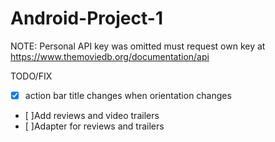 # Android-Project-1

NOTE: Personal API key was omitted must request own key at https://www.themoviedb.org/documentation/api

TODO/FIX

- [x] action bar title changes when orientation changes
- [ ]Add reviews and video trailers
- [ ]Adapter for reviews and trailers
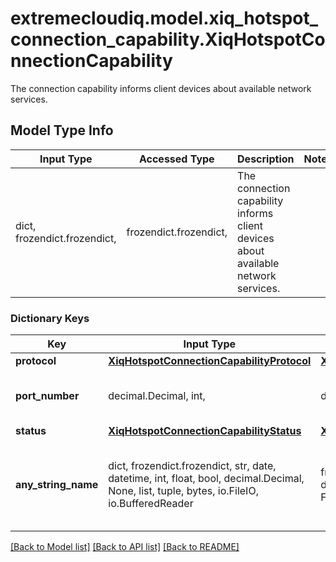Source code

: # extremecloudiq.model.xiq_hotspot_connection_capability.XiqHotspotConnectionCapability

The connection capability informs client devices about available network services.

## Model Type Info
Input Type | Accessed Type | Description | Notes
------------ | ------------- | ------------- | -------------
dict, frozendict.frozendict,  | frozendict.frozendict,  | The connection capability informs client devices about available network services. | 

### Dictionary Keys
Key | Input Type | Accessed Type | Description | Notes
------------ | ------------- | ------------- | ------------- | -------------
**protocol** | [**XiqHotspotConnectionCapabilityProtocol**](XiqHotspotConnectionCapabilityProtocol.md) | [**XiqHotspotConnectionCapabilityProtocol**](XiqHotspotConnectionCapabilityProtocol.md) |  | 
**port_number** | decimal.Decimal, int,  | decimal.Decimal,  | The port number. | value must be a 32 bit integer
**status** | [**XiqHotspotConnectionCapabilityStatus**](XiqHotspotConnectionCapabilityStatus.md) | [**XiqHotspotConnectionCapabilityStatus**](XiqHotspotConnectionCapabilityStatus.md) |  | 
**any_string_name** | dict, frozendict.frozendict, str, date, datetime, int, float, bool, decimal.Decimal, None, list, tuple, bytes, io.FileIO, io.BufferedReader | frozendict.frozendict, str, BoolClass, decimal.Decimal, NoneClass, tuple, bytes, FileIO | any string name can be used but the value must be the correct type | [optional]

[[Back to Model list]](../../README.md#documentation-for-models) [[Back to API list]](../../README.md#documentation-for-api-endpoints) [[Back to README]](../../README.md)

● Description of the task
Each line from the start of the entries above through the line with "Key | Input" should be duplicated exactly, leaving out the pictures.

● Exercise solution
 # Android-Project-1

NOTE: Personal API key was omitted must request own key at https://www.themoviedb.org/documentation/api

TODO/FIX

- [x] action bar title changes when orientation changes
- [ ]Add reviews and video trailers
- [ ]Adapter for reviews and trailers
Source code

: # extremecloudiq.model.xiq_hotspot_connection_capability.XiqHotspotConnectionCapability

The connection capability informs client devices about available network services.

## Model Type Info
Input Type | Accessed Type | Description | Notes
------------ | ------------- | ------------- | -------------
dict, frozendict.frozendict,  | frozendict.frozendict,  | The connection capability informs client devices about available network services. | 

### Dictionary Keys
Key | Input Type | Accessed Type | Description | Notes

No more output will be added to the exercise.